Tuesday 3 July 2012

Duplicity and the Muse


Strange days, when my day to day life is as fickle as the weather.  I think the word, 'duplicity', sums it up better than any other I can think of this time in the morning.

In one way, everything is going extremely well for me at the moment, but the going is punctuated by an unending series of irritating problems caused by unreasonable and duplicitous people with skins as thick as a proverbial rhino's.

Don't worry - I'm not going to bang on about the building works - front and back, 24 hours a day - unless I have new developments to report, because I could be banging on about the same thing for the next 6 months, and that would be an abuse of not only your time, but a feckless waste of blogging space as well.

Ok, I know that some of you (Baby John Delores in particular) may take the view that this whole blog is a feckless waste of space in any case, but there is such a thing as a 'delete' button, and I only need be wasting my own time and not yours as well.

Still with me?  If so, I am amazed because (and here comes a confession now) I have to admit that I tend to speed-read anyone else's posts when they appear to be shaping-up into a rant like this one, even if the rant stands a chance of of standing up on it's own literary merit despite the subject matter.  See what I mean about 'duplicity'?

When a long post is not a rant but beautifully written - as most of Sarah Toa's - I cannot bring myself to speed-read it, even though I need to get on and write my own shit (H.I. says I spend far too long in front of this screen, but I tell her it is my 'art-form' - that quietens her down... sometimes), so I tend to put the literary posts to one side and read them at my leisure later.  If everyone else sets aside 'quality time' (yeuch) to give good posts the attention they deserve, then this would explain why Sarah gets so few comments - what else is there left to say?  Oh, and (sorry about this) I tend to completely skip anything which has the word 'poetry' in the title, if not actually reach for my gun.

It would be downright selfish of me to deny you all the benefit of an insight as to what goes on inside my head everyday, even though the writing of it may be considered a form of displacement activity.  How funny that most professional writers admit to displacement activity which is very similar to the sort of thing I am supposed to be doing when not writing this blog.

Today, I will be (in'sh Allah) battling my way through the wind and rain to deliver about half a ton of intricately carved stonework to a customer who has been so good to me over the years, that I now consider him a real 'patron', in the true sense of the word.

How different to the London client who badgered me every day and night for a month - using both my telephones and my email - to get me to replace a large piece of stone which they themselves broke on site, and who now refuses to pay me.

It is not a huge amount of money owed, but it is enough, and what makes me most angry is that they have put me into the situation of having to virtually beg to be payed, after I have gone to so much trouble by putting on hold much more important work and spent my own time and money on repairing their own stupid mistake.

Duplicitous.

I think that - if I am not payed by the end of the week - I will post up his email address and telephone numbers and ask you all to badger him on my behalf, and I will be awarding points for the most vociferous badgerer.

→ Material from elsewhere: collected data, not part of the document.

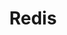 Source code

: ---
draft: false
title: Redis
content:
  id: redis
  name: Redis
  logo: /images/databases/nosql/redis/logo.png
  website: https://redis.io/
  iframe_website: /website-iframe/databases/nosql/redis
  dashboardImage: /images/databases/nosql/redis/screenshot-1.jpg
  short_description: Redis is an open-source, in-memory database, cache and message broker.
  description: Redis provides data structures such as strings, hashes, lists, sets, sorted sets with range queries, bitmaps, hyperlogs, geospatial indexes, and streams. It has built-in replication, Lua scripting, LRU eviction, transactions, etc. Different processes can query and modify the same data structures in a shared way. Redis delivers sub-millisecond response times, enabling millions of requests per second for real-time applications.
  features:
    - title: In-memory store
      description: All data in Redis is stored in RAM, delivering the fastest possible access times to the data for both read and write requests.
    - title: Optimized for speed
      description: Written in ANSI C, Redis compiles into extremely efficient machine code and requires little overhead. It uses a (mostly) singlethreaded event loop model that optimally uses the CPU core it's running on. The data structures used internally are implemented for maximum performance.
    - title: Support for arbitrary data
      description: Data stored in Redis can be in any form and size. Redis is binary-safe so it can store any data, from human readable text to encoded binaries. A single data element in Redis can range in size from 0 bytes to 0.5GB, allowing it to cache almost any datum.
    - title: Key-based access
      description: Data is stored and fetched from Redis by key. Keybased access allows for extremely efficient access times, and this model maps naturally to caching. Redis provides the customary GET and SET semantics for interacting with the data.
  screenshots:
    - /images/databases/nosql/redis/screenshot-1.jpg
    - /images/databases/nosql/redis/screenshot-2.jpg
---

Maybe I'll send him a transcript of this post - that should guarantee payment by return of post.




15 comments:

  1. I have a Cricket Bat with 'Badgerer' written on it; would that help?

    ReplyDelete
  2. I intended to suggest you put Cro Magnon first on the job, and here he is offering help.

    ReplyDelete
  3. I have a poisonous fish waddy called The Priest which may come in useful ... But I'd need it back.
    Hey thanks for all the nice stuff, and for sticking it out to comment too!

    ReplyDelete
    Replies
    1. I meant, sticking it out long enough to comment.
      Fuck. I'll shut up now.

      Delete
  4. Can't you go and knock on his door and say - Can I have my stone back please? It works with a ball in the garden so maybe it is worth trying.

    ReplyDelete
    Replies
    1. Illegal - once you have handed it over, it becomes their property unless they sign a waiver. He persuaded me not to send a pro-forma invoice - (C***).

      Delete
  5. Give his email address and phone number to spammers.

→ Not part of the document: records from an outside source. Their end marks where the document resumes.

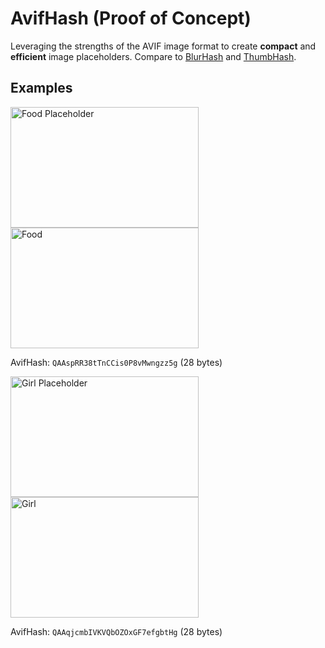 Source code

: # AvifHash (Proof of Concept)

Leveraging the strengths of the AVIF image format to create **compact** and **efficient** image placeholders. Compare to [BlurHash](https://blurha.sh/) and [ThumbHash](https://evanw.github.io/thumbhash/).

## Examples

<div class="demo-container" id="food" data-hash="QAAspRR38tTnCCis0P8vMwngzz5g">
    <img id="demo-placeholder" alt="Food Placeholder" width="301" height="193">
    <img id="demo" alt="Food" width="301" height="193" data-src="pics/eat.jpg">
</div>

AvifHash: `QAAspRR38tTnCCis0P8vMwngzz5g` (28 bytes)

<div class="demo-container" id="girl" data-hash="QAAqjcmbIVKVQbOZOxGF7efgbtHg">
    <img id="demo-placeholder" alt="Girl Placeholder" width="301" height="193">
    <img id="demo" alt="Girl" width="301" height="193" data-src="pics/girl.jpg">
</div>

AvifHash: `QAAqjcmbIVKVQbOZOxGF7efgbtHg` (28 bytes)

<script type="module">
// ToDo: encapsulate logic into library for MVP
//import * as AvifHash from '/scripts/avifhash.js';

const binaryToBase64 = binary => btoa(String.fromCharCode(...binary));
const base64ToBinary = base64 => new Uint8Array(atob(base64).split('').map(x => x.charCodeAt(0)));
const appendBuffer = function(buffer1, buffer2) {
    var tmp = new Uint8Array(buffer1.byteLength + buffer2.byteLength);
    tmp.set(new Uint8Array(buffer1), 0);
    tmp.set(new Uint8Array(buffer2), buffer1.byteLength);
    return tmp.buffer;
};

const demoContainers = document.getElementsByClassName("demo-container");
const avifHashHeader = "AAAAIGZ0eXBhdmlmAAAAAGF2aWZtaWYxbWlhZk1BMUEAAADybWV0YQAAAAAAAAAoaGRscgAAAAAAAAAAcGljdAAAAAAAAAAAAAAAAGxpYmF2aWYAAAAADnBpdG0AAAAAAAEAAAAeaWxvYwAAAABEAAABAAEAAAABAAABGgAAACcAAAAoaWluZgAAAAAAAQAAABppbmZlAgAAAAABAABhdjAxQ29sb3IAAAAAamlwcnAAAABLaXBjbwAAABRpc3BlAAAAAAAAAAgAAAAIAAAAEHBpeGkAAAAAAwgICAAAAAxhdjFDgSAAAAAAABNjb2xybmNseAABAA0ABoAAAAAXaXBtYQAAAAAAAAABAAEEAQKDBAAAAC9tZGF0EgAKCDgIv+UBDQaQMhkcgAAA";

for (const demoContainer of demoContainers) {
    const avifHashImage = demoContainer.dataset.hash;
    const demoPlaceholder = demoContainer.querySelector('#demo-placeholder');
    const demo = demoContainer.querySelector('#demo');
    const originalUrl = demo.dataset.src;

    const hashHeaderBinary = base64ToBinary(avifHashHeader);

    // ToDo: store pic qindex in hash
    if (originalUrl.includes("girl")) {
        hashHeaderBinary[296] = 25;
    } else {
        hashHeaderBinary[296] = 28;  
    }

    const hashImageBinary = base64ToBinary(avifHashImage);
    const fullImageBinary = appendBuffer(hashHeaderBinary, hashImageBinary);

    const fullImageBase64 = binaryToBase64(new Uint8Array(fullImageBinary));
    const fullImageData64 = 'data:image/avif;base64,' + fullImageBase64;

    // Set the placeholder image
    demoPlaceholder.src = fullImageData64;

    // Load the full image
    setTimeout(() => demo.src = originalUrl, 1000);
    demo.onload = function() {
        demo.style.opacity = '1';
        demoPlaceholder.style.opacity = '0';
    }
}
</script>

    Call him every day asking him when you can expect payment. On days you're bored, call him every hour.

    when the payment arrives, and you've ascertained that it's good, call to thank him and let him know the calls will now cease.

    ReplyDelete
    Replies
    1. Yes, that is definitely plan B, but last night I decided to appeal to his sense of decency just one more time.

      Delete
  6. Ohhhhhhh, you know that I'm crazy about getting points!

    Hand over his number right now. I will call him and delight him with tales of the awful things that can happen to freeloaders.

    ReplyDelete
    Replies
    1. Give it a couple more days, Iris, then I will. 10 points for eagerness.

      Delete
  7. Contact the Mormons. Tell them your former client is rich and has lost his personal relationship with Jesus. Hilarity ensues.

    ReplyDelete
    Replies
    1. That has now become part of plan B. 10 points to you also.